I got my first Trapper Keeper in 4th grade, in 1982. It was a sleek basic red model, and back then, most Trapper Keepers were a single color. Later, they would come adorned with zany graphics of dinosaurs riding skateboards and whatnot, but in my day, it was all about clean, crisp primary colors.


I would get a new Trapper Keeper every school year up through 8th grade (in 5th grade, I went for the beautiful blue model seen in these pics). For a kid that hated school (well, I hated homework, teachers, learning and that kind of stuff, but loved school because that's where all my friends were), I sure got all excited about new school supplies every year, and the Trapper Keeper was sort of the king of all school supplies as far as I was concerned. Your notebooks, pencils, rulers, erasers and all other manner of school necessities were sort of like little star fighters and troop transports and my Trapper Keeper was the mothership.

After searching for ages for just the right Trapper Keeper (and one that's affordable), I finally scored this little beauty on eBay for under $20 (many of them go for $50-$100 on eBay). When I finally got in in the mail, the very first thing I did was rip open that velcro and pull over the side pocket flap, only to get hit square in the face with the scents of freshly sharpened pencils, flecks of Crayola crayons and the rubbery flakes of those classic pink erasers, with just the slightest hint of ball point pen ink.
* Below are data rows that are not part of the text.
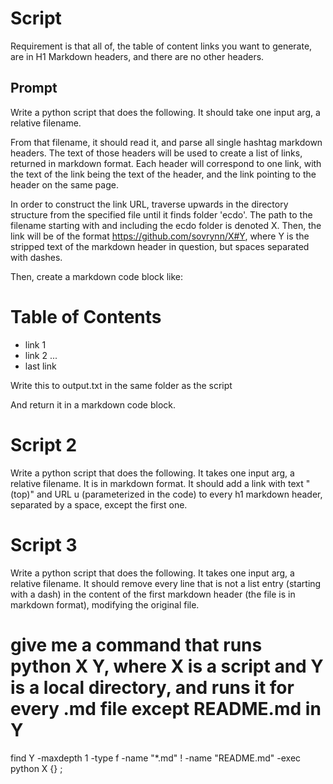 # Script

Requirement is that all of, the table of content links you want to generate, are in H1 Markdown headers, and there are no other headers.

## Prompt

Write a python script that does the following. It should take one input arg, a relative filename.

From that filename, it should read it, and parse all single hashtag markdown headers. The text of those headers will be used to create a list of links, returned in markdown format. Each header will correspond to one link, with the text of the link being the text of the header, and the link pointing to the header on the same page.

In order to construct the link URL, traverse upwards in the directory structure from the specified file until it finds folder 'ecdo'. The path to the filename starting with and including the ecdo folder is denoted X. Then, the link will be of the format https://github.com/sovrynn/X#Y, where Y is the stripped text of the markdown header in question, but spaces separated with dashes.

Then, create a markdown code block like:
# Table of Contents

- link 1
- link 2
...
- last link

Write this to output.txt in the same folder as the script

And return it in a markdown code block.

# Script 2

Write a python script that does the following. It takes one input arg, a relative filename. It is in markdown format. It should add a link with text "(top)" and URL u (parameterized in the code) to every h1 markdown header, separated by a space, except the first one.

# Script 3

Write a python script that does the following. It takes one input arg, a relative filename. It should remove every line that is not a list entry (starting with a dash) in the content of the first markdown header (the file is in markdown format), modifying the original file.

# give me a command that runs python X Y, where X is a script and Y is a local directory, and runs it for every .md file except README.md in Y

find Y -maxdepth 1 -type f -name "*.md" ! -name "README.md" -exec python X {} \;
This was a time capsule grade school memories and I had triggered the trap.

Trapper Keepers consist of several compartments and features, such as the inner pocket, which in my day was often tested to the limits of its holding power, stretched out by comic books, action figure backing cards and the occasional construction paper Mother's Day card.


The opposite end of the Trapper Keeper consisted of the closing flap. One memory I'd forgotten about bubbled to the surface when I saw the interior pattern where the flap folded over, which was made up of small rectangular divots that in moments of boredom in class (of which there were many) I would fill in with black pen. The urge to do this again was powerful but I managed to fight it off.
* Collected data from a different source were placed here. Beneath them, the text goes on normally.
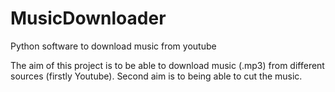 # MusicDownloader
Python software to download music from youtube

The aim of this project is to be able to download music (.mp3) from different sources (firstly Youtube).
Second aim is to being able to cut the music.
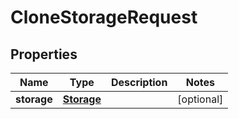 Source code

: 
# CloneStorageRequest

## Properties
Name | Type | Description | Notes
------------ | ------------- | ------------- | -------------
**storage** | [**Storage**](Storage.md) |  |  [optional]



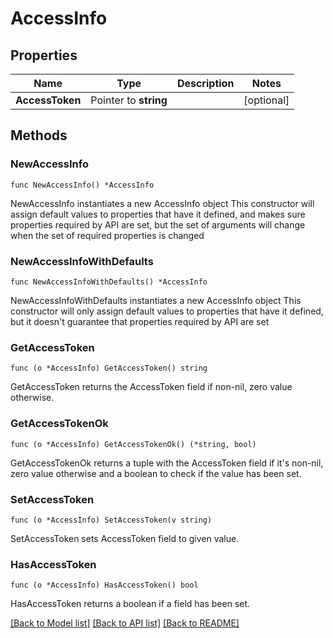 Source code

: # AccessInfo

## Properties

Name | Type | Description | Notes
------------ | ------------- | ------------- | -------------
**AccessToken** | Pointer to **string** |  | [optional] 

## Methods

### NewAccessInfo

`func NewAccessInfo() *AccessInfo`

NewAccessInfo instantiates a new AccessInfo object
This constructor will assign default values to properties that have it defined,
and makes sure properties required by API are set, but the set of arguments
will change when the set of required properties is changed

### NewAccessInfoWithDefaults

`func NewAccessInfoWithDefaults() *AccessInfo`

NewAccessInfoWithDefaults instantiates a new AccessInfo object
This constructor will only assign default values to properties that have it defined,
but it doesn't guarantee that properties required by API are set

### GetAccessToken

`func (o *AccessInfo) GetAccessToken() string`

GetAccessToken returns the AccessToken field if non-nil, zero value otherwise.

### GetAccessTokenOk

`func (o *AccessInfo) GetAccessTokenOk() (*string, bool)`

GetAccessTokenOk returns a tuple with the AccessToken field if it's non-nil, zero value otherwise
and a boolean to check if the value has been set.

### SetAccessToken

`func (o *AccessInfo) SetAccessToken(v string)`

SetAccessToken sets AccessToken field to given value.

### HasAccessToken

`func (o *AccessInfo) HasAccessToken() bool`

HasAccessToken returns a boolean if a field has been set.


[[Back to Model list]](../README.md#documentation-for-models) [[Back to API list]](../README.md#documentation-for-api-endpoints) [[Back to README]](../README.md)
This particular find came with the added bonus of having all three of the original folders (or Portfolios) inside. Each brand new Trapper Keeper came with three folders, a read, blue and green one. You could always buy more to add to your Trapper Keeper and I often did about halfway through the school year, since these cardboard folders often wore out by Christmas, thus allowing you the chance to add a little spice to you Trapper Keeper by purchasing a folder with Garfield or Smurfs on it. Or maybe a dinosaur riding a skateboard.
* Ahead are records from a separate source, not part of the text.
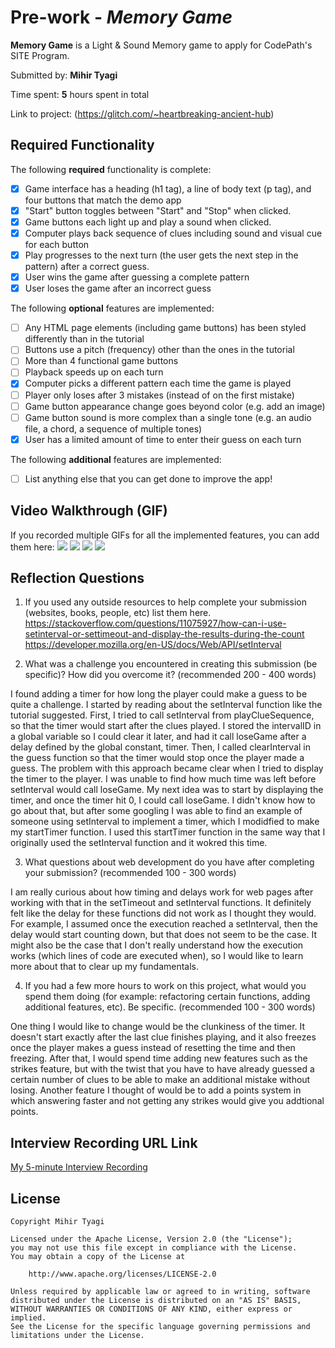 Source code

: # Pre-work - *Memory Game*

**Memory Game** is a Light & Sound Memory game to apply for CodePath's SITE Program. 

Submitted by: **Mihir Tyagi**

Time spent: **5** hours spent in total

Link to project: (https://glitch.com/~heartbreaking-ancient-hub)

## Required Functionality

The following **required** functionality is complete:

* [x] Game interface has a heading (h1 tag), a line of body text (p tag), and four buttons that match the demo app
* [x] "Start" button toggles between "Start" and "Stop" when clicked. 
* [x] Game buttons each light up and play a sound when clicked. 
* [x] Computer plays back sequence of clues including sound and visual cue for each button
* [x] Play progresses to the next turn (the user gets the next step in the pattern) after a correct guess. 
* [x] User wins the game after guessing a complete pattern
* [x] User loses the game after an incorrect guess

The following **optional** features are implemented:

* [ ] Any HTML page elements (including game buttons) has been styled differently than in the tutorial
* [ ] Buttons use a pitch (frequency) other than the ones in the tutorial
* [ ] More than 4 functional game buttons
* [ ] Playback speeds up on each turn
* [x] Computer picks a different pattern each time the game is played
* [ ] Player only loses after 3 mistakes (instead of on the first mistake)
* [ ] Game button appearance change goes beyond color (e.g. add an image)
* [ ] Game button sound is more complex than a single tone (e.g. an audio file, a chord, a sequence of multiple tones)
* [x] User has a limited amount of time to enter their guess on each turn

The following **additional** features are implemented:

- [ ] List anything else that you can get done to improve the app!

## Video Walkthrough (GIF)

If you recorded multiple GIFs for all the implemented features, you can add them here:
![](http://g.recordit.co/C5DuSIbJ3S.gif)
![](gif2-link-here)
![](gif3-link-here)
![](gif4-link-here)

## Reflection Questions
1. If you used any outside resources to help complete your submission (websites, books, people, etc) list them here. 
https://stackoverflow.com/questions/11075927/how-can-i-use-setinterval-or-settimeout-and-display-the-results-during-the-count
https://developer.mozilla.org/en-US/docs/Web/API/setInterval

2. What was a challenge you encountered in creating this submission (be specific)? How did you overcome it? (recommended 200 - 400 words) 

I found adding a timer for how long the player could make a guess to be quite a challenge. I started by reading about the setInterval function like the tutorial suggested. First, I tried to call setInterval from playClueSequence, so that the timer would start after the clues played. I stored the intervalID in a global variable so I could clear it later, and had it call loseGame after a delay defined by the global constant, timer. Then, I called clearInterval in the guess function so that the timer would stop once the player made a guess. The problem with this approach became clear when I tried to display the timer to the player. I was unable to find how much time was left before setInterval would call loseGame. My next idea was to start by displaying the timer, and once the timer hit 0, I could call loseGame. I didn't know how to go about that, but after some googling I was able to find an example of someone using setInterval to implement a timer, which I modidfied to make my startTimer function. I used this startTimer function in the same way that I originally used the setInterval function and it wokred this time.

3. What questions about web development do you have after completing your submission? (recommended 100 - 300 words) 

I am really curious about how timing and delays work for web pages after working with that in the setTimeout and setInterval functions. It definitely felt like the delay for these functions did not work as I thought they would. For example, I assumed once the execution reached a setInterval, then the delay would start counting down, but that does not seem to be the case. It might also be the case that I don't really understand how the execution works (which lines of code are executed when), so I would like to learn more about that to clear up my fundamentals.

4. If you had a few more hours to work on this project, what would you spend them doing (for example: refactoring certain functions, adding additional features, etc). Be specific. (recommended 100 - 300 words) 

One thing I would like to change would be the clunkiness of the timer. It doesn't start exactly after the last clue finishes playing, and it also freezes once the player makes a guess instead of resetting the time and then freezing. After that, I would spend time adding new features such as the strikes feature, but with the twist that you have to have already guessed a certain number of clues to be able to make an additional mistake without losing. Another feature I thought of would be to add a points system in which answering faster and not getting any strikes would give you addtional points.   



## Interview Recording URL Link

[My 5-minute Interview Recording](https://www.loom.com/share/2b3ca72741fe433aae463b3b92d0c019)


## License

    Copyright Mihir Tyagi

    Licensed under the Apache License, Version 2.0 (the "License");
    you may not use this file except in compliance with the License.
    You may obtain a copy of the License at

        http://www.apache.org/licenses/LICENSE-2.0

    Unless required by applicable law or agreed to in writing, software
    distributed under the License is distributed on an "AS IS" BASIS,
    WITHOUT WARRANTIES OR CONDITIONS OF ANY KIND, either express or implied.
    See the License for the specific language governing permissions and
    limitations under the License.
One of my favorite things about the portfolios in the Trapper Keeper was the fact that they were packed full of great information. In fact, it took a while for our teachers to catch on to this and I totally remember having to fill out a sheet with our multiplication tables and I thought, Hey! I know where I saw this before! and immediately began to copy it all down. I didn't think of it as cheating at the time, i just thought I was being resourceful. Anyway, got a 100% on that one.


Click to embiggen to learn all kinds of great stuff about measurements and metric conversions. Heck, I need this info in my life now.


So, now I own an exact replica of my original 5th grade Trapper Keeper (that's the year I picked out the blue one), minus all of the Star Wars drawings and inner pocket packed to bursting with trading cards. But thanks to my penchant for nostalgia and collector's fever, I can make that happen again as well.


By sheer coincidence (I swear!), Branded in the 80s just posted a great write up on vintage Trapper Keepers, too, and I strongly suggest you check it out. I only mention this because I had already planned this post when theirs went up and I just want to make sure that nobody thinks I'm a big, fat copycat.

Unless you ask me to write down the multiplication tables, of course.